= The Inside Track =

The Inside Track was a Canadian radio series, which formerly aired on CBC Radio One. A documentary and interview series exploring social and cultural issues in the world of sports, the program was hosted by Mark Lee, Mary Hynes and Robin Brown at different times during its run.

One of the show's most famous episodes was "The Last Closet", an hour-long special which aired on October 16, 1993. Exploring issues of homophobia in sports, the show was most noted for its interviews with two gay Canadian athletes who still felt the need to disguise their voices due to the risks of coming out while active in sports; when they both did later come out, Mark Leduc and Mark Tewksbury were revealed to have been the speakers.
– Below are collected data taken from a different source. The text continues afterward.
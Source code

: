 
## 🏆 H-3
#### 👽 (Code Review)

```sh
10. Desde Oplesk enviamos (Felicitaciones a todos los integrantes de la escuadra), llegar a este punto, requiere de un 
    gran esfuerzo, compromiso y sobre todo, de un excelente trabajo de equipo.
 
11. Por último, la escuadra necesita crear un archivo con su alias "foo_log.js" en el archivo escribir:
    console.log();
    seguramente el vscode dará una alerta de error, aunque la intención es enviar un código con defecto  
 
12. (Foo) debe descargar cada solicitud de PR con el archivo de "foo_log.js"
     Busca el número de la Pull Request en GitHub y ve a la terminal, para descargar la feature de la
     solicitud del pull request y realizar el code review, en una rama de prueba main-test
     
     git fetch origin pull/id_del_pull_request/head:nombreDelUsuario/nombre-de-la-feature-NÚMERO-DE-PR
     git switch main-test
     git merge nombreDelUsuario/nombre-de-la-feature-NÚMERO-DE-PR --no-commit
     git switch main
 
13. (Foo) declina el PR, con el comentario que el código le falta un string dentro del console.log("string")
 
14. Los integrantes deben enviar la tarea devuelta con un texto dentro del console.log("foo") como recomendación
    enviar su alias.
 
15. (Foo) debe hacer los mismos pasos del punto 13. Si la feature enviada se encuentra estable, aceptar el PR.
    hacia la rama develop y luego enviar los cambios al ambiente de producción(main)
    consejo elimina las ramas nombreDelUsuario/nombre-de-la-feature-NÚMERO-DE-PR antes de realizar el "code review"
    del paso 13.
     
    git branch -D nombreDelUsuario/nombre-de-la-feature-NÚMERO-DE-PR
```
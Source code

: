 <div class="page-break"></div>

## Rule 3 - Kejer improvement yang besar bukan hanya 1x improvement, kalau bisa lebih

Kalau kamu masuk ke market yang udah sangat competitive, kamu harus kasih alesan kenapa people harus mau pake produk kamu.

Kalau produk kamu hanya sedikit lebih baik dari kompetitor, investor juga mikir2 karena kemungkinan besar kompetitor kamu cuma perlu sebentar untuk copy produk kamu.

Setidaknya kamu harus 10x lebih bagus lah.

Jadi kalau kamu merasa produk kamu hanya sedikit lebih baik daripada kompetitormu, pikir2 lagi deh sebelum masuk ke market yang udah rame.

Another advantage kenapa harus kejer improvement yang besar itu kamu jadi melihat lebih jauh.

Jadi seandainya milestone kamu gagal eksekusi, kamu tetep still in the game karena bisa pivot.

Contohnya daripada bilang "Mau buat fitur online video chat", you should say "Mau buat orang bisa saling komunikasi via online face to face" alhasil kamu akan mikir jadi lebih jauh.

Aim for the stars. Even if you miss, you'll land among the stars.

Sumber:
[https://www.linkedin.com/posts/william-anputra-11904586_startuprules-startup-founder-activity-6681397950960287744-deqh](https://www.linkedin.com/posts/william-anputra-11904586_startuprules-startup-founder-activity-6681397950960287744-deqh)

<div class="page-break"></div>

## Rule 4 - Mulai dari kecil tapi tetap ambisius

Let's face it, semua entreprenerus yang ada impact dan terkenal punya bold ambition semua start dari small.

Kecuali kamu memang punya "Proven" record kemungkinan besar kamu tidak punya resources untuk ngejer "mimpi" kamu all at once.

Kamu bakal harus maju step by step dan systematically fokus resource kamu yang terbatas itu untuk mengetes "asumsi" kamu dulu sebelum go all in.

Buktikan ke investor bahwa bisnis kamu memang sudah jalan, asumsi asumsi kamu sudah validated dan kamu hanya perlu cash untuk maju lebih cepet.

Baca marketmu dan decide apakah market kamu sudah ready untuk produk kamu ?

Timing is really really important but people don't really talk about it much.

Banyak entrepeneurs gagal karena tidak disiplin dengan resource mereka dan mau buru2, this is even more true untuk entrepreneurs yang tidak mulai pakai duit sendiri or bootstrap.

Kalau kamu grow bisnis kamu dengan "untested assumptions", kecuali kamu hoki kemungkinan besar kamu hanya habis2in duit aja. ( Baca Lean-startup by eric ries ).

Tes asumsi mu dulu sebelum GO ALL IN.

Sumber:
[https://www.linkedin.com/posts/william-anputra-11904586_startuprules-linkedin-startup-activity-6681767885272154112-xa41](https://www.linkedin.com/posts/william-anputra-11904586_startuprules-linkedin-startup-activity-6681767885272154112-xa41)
Other figures interviewed in the episode included Ed Gallagher, a former football player from the United States who became an anti-homophobia activist after a suicide attempt motivated by his inner conflict over his sexuality left him paraplegic, and Jim Buzinski, a cofounder of the LGBT sports organization Outsports. Outsports would later name the episode one of the 100 most important moments in LGBT sports history.

Other episodes of the series included interviews with sports figures such as Wayne Gretzky, Chris Bosh and Perdita Felicien, often going beyond their sports careers to talk about issues of personal interest.

It was announced on March 26, 2009, that the program would be canceled at the end of the 2008–09 season.